WHAT THE TASK REQUIRES.
Through the line that contains "gradients are dominated", return the data below exactly, starting at its first line; leave the rest out.

SUPPLIED RECORDS.
^^^^^^^^^^^^^^^^
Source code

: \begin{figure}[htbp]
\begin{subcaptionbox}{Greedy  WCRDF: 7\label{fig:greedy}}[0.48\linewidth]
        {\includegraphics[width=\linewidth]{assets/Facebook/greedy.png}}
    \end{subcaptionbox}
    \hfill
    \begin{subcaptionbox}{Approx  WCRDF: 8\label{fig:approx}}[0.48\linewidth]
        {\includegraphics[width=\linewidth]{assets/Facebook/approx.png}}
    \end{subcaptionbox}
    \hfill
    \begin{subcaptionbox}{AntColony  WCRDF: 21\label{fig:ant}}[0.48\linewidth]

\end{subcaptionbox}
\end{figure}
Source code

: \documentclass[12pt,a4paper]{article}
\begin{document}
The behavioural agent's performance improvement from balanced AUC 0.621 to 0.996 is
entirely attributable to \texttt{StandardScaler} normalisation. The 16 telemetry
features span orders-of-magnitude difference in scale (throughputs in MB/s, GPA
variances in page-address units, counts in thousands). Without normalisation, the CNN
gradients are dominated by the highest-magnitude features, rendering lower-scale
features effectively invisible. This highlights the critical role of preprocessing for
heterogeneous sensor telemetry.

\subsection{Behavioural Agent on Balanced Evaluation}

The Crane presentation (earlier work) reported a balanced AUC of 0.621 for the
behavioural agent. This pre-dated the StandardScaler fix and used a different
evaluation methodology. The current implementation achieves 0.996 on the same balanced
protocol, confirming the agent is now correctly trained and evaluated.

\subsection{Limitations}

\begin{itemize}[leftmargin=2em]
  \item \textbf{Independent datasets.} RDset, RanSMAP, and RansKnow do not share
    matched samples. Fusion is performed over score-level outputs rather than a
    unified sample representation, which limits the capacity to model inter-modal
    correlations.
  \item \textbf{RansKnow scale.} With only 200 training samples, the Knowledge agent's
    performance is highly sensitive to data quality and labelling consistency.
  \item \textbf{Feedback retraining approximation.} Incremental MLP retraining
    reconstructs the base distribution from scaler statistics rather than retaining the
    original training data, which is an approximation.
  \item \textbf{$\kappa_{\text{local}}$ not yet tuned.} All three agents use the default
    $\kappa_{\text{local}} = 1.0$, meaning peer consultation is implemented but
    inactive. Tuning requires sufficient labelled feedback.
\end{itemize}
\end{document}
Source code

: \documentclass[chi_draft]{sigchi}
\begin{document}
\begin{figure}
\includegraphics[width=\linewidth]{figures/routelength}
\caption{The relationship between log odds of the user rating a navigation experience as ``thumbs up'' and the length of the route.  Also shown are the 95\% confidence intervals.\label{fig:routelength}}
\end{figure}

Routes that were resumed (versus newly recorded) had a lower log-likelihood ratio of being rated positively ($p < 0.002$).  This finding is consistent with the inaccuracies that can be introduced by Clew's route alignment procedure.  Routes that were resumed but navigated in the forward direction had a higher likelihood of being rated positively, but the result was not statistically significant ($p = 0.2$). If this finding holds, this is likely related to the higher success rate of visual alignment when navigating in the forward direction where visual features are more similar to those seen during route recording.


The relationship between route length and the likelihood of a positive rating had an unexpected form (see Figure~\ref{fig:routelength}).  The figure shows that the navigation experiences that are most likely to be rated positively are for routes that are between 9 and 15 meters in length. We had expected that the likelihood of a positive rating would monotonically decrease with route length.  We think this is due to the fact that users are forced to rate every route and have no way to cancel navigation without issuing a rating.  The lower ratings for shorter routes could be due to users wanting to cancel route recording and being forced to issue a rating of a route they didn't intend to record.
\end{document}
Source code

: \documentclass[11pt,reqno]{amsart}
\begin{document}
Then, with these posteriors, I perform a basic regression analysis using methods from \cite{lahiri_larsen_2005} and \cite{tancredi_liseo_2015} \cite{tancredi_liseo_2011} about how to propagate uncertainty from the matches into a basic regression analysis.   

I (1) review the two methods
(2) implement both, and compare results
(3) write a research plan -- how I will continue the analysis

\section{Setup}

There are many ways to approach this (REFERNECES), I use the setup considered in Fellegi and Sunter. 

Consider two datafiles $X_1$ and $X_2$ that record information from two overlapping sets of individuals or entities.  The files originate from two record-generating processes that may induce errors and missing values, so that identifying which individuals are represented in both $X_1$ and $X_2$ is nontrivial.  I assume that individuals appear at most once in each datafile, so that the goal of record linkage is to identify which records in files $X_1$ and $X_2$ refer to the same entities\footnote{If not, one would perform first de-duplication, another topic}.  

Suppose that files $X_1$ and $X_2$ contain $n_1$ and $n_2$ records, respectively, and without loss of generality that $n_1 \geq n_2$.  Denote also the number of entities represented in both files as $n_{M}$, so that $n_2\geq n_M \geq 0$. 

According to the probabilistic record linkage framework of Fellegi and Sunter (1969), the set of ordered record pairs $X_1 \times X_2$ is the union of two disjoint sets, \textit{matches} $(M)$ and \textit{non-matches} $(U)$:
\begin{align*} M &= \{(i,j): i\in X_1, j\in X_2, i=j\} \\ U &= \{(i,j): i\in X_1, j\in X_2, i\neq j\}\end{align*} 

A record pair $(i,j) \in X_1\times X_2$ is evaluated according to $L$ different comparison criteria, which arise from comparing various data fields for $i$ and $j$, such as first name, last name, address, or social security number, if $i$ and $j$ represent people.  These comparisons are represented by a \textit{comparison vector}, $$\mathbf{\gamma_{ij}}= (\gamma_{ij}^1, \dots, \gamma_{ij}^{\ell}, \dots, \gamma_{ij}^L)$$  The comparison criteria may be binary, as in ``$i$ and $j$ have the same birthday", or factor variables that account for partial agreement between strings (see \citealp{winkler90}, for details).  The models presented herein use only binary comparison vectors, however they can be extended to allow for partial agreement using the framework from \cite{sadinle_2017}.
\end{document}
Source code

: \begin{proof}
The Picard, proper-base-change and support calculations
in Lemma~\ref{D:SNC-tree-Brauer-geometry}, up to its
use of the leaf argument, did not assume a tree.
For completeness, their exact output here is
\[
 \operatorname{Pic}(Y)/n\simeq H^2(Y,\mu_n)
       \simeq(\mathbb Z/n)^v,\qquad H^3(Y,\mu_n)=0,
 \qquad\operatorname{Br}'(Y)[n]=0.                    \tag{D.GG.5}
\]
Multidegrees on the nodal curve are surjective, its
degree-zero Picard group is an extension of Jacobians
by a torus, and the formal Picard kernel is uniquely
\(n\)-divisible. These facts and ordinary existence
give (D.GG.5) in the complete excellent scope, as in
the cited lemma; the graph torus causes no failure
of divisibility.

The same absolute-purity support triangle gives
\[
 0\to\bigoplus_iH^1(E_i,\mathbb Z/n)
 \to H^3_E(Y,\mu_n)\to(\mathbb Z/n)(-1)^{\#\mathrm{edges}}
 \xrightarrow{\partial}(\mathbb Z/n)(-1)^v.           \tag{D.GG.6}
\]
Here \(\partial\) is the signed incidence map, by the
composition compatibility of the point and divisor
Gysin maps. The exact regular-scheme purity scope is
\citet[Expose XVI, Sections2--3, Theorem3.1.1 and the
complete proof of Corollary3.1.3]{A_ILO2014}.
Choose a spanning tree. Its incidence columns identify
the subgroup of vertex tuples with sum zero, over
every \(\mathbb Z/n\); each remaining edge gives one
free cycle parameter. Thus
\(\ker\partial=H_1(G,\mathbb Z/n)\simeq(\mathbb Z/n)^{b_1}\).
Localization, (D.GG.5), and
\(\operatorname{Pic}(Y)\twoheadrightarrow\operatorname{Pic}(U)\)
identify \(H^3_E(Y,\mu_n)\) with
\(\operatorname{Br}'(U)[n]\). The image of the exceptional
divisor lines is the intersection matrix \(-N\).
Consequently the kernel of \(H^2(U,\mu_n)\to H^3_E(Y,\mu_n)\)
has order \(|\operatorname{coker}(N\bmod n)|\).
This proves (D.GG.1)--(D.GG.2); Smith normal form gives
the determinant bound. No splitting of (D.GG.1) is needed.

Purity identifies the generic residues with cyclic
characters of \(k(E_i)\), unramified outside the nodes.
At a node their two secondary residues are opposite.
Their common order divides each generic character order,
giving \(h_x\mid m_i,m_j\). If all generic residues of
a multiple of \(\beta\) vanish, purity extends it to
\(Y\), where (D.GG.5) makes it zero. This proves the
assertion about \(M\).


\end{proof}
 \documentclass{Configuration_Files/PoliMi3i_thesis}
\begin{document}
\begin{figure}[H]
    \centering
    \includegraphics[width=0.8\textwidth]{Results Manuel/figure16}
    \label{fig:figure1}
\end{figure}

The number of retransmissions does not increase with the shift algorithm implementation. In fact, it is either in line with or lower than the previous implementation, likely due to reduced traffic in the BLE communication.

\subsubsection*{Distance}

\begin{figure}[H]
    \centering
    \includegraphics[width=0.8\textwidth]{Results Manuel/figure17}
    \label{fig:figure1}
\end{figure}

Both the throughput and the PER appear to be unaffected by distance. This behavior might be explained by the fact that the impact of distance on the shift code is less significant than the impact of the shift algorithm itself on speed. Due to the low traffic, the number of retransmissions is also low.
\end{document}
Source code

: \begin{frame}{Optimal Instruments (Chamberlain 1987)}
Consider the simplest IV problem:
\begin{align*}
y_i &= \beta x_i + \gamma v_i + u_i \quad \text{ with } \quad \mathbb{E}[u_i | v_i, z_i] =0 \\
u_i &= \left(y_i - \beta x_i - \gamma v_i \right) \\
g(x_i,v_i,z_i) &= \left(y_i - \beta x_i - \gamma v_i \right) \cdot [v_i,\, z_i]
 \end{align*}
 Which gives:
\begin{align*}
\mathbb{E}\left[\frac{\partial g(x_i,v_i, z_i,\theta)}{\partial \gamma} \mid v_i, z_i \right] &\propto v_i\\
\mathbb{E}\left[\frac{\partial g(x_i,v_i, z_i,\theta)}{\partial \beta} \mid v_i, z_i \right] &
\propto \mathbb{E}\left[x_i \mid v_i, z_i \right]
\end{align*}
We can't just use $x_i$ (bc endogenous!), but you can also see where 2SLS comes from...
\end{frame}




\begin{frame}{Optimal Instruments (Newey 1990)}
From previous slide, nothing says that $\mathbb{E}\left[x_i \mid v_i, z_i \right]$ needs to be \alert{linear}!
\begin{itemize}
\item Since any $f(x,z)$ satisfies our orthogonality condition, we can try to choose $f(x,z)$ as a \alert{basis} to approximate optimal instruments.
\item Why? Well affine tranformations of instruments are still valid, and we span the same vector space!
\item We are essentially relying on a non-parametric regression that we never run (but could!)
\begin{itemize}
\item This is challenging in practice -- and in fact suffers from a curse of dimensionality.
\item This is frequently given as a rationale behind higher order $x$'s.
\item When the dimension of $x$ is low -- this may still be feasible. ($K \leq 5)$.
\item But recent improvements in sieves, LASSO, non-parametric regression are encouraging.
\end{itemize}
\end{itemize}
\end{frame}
^^^^^^^^^^^^^^^^
YOUR SOLUTION.
Source code

: \begin{figure}[htbp]
\begin{subcaptionbox}{Greedy  WCRDF: 7\label{fig:greedy}}[0.48\linewidth]
        {\includegraphics[width=\linewidth]{assets/Facebook/greedy.png}}
    \end{subcaptionbox}
    \hfill
    \begin{subcaptionbox}{Approx  WCRDF: 8\label{fig:approx}}[0.48\linewidth]
        {\includegraphics[width=\linewidth]{assets/Facebook/approx.png}}
    \end{subcaptionbox}
    \hfill
    \begin{subcaptionbox}{AntColony  WCRDF: 21\label{fig:ant}}[0.48\linewidth]

\end{subcaptionbox}
\end{figure}
Source code

: \documentclass[12pt,a4paper]{article}
\begin{document}
The behavioural agent's performance improvement from balanced AUC 0.621 to 0.996 is
entirely attributable to \texttt{StandardScaler} normalisation. The 16 telemetry
features span orders-of-magnitude difference in scale (throughputs in MB/s, GPA
variances in page-address units, counts in thousands). Without normalisation, the CNN
gradients are dominated by the highest-magnitude features, rendering lower-scale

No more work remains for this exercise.